[About this task] Your result will be the set of lines with "Mandy", copied from the material below.

═══ Excerpted records ═══

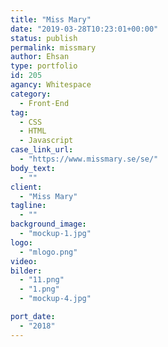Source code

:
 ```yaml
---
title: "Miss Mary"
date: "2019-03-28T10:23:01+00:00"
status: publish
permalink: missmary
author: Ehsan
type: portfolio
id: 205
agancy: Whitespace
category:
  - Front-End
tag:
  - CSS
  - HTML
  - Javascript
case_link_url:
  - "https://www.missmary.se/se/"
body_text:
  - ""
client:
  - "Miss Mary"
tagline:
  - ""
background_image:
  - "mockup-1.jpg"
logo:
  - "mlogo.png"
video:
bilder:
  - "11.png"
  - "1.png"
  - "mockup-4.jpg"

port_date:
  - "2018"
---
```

═══
═══ Excerpted records ═══

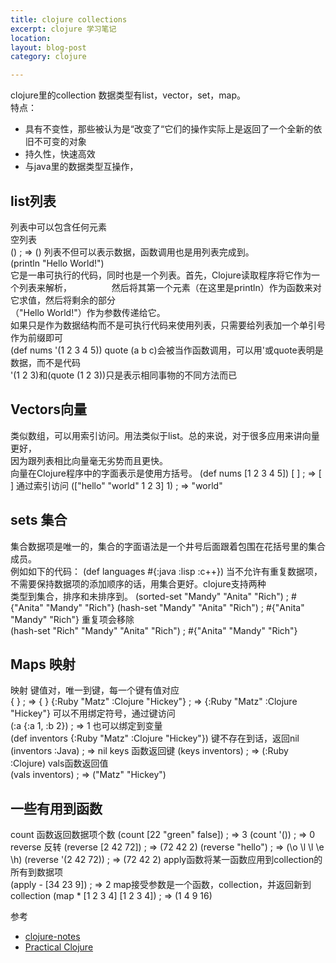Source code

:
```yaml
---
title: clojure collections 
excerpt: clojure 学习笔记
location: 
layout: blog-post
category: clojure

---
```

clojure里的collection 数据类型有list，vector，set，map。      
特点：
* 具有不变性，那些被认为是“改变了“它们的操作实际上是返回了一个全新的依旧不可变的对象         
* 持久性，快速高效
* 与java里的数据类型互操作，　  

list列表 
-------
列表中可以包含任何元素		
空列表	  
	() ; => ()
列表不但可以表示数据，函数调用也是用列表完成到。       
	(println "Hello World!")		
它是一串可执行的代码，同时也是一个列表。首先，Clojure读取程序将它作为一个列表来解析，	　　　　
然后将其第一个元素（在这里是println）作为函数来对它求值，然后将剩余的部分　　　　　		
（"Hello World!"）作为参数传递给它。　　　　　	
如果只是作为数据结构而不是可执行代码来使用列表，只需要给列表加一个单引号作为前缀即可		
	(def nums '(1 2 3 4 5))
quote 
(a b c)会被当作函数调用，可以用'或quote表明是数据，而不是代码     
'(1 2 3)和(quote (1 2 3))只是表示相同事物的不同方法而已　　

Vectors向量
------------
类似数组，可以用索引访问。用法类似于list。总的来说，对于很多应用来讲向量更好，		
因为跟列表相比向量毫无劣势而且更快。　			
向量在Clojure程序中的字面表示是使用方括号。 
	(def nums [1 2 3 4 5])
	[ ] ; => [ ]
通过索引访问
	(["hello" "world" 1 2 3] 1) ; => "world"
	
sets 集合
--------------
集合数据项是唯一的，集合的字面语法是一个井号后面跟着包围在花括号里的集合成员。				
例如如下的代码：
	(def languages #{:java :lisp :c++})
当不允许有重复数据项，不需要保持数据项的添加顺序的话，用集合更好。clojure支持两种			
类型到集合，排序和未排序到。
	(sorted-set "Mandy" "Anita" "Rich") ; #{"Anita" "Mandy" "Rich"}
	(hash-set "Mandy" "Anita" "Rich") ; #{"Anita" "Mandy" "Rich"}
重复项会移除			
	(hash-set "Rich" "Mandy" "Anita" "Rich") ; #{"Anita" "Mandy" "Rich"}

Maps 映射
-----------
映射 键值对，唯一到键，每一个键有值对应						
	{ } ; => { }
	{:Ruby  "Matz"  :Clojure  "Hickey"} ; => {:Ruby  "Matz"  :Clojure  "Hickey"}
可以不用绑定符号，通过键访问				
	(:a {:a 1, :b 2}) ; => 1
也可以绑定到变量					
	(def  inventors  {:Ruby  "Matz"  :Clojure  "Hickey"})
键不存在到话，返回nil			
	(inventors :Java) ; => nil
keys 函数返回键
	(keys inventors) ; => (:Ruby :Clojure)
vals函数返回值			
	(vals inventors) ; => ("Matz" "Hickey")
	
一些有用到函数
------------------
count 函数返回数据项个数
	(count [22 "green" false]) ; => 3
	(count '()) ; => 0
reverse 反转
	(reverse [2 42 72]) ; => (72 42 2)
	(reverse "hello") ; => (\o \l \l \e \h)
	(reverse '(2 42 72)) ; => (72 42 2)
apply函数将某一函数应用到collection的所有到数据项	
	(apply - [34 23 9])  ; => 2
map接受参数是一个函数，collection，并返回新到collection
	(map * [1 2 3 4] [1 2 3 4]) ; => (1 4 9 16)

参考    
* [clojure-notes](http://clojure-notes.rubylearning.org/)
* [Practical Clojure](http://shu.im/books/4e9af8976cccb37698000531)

═══

[Expected answer]
	(sorted-set "Mandy" "Anita" "Rich") ; #{"Anita" "Mandy" "Rich"}
	(hash-set "Mandy" "Anita" "Rich") ; #{"Anita" "Mandy" "Rich"}
	(hash-set "Rich" "Mandy" "Anita" "Rich") ; #{"Anita" "Mandy" "Rich"}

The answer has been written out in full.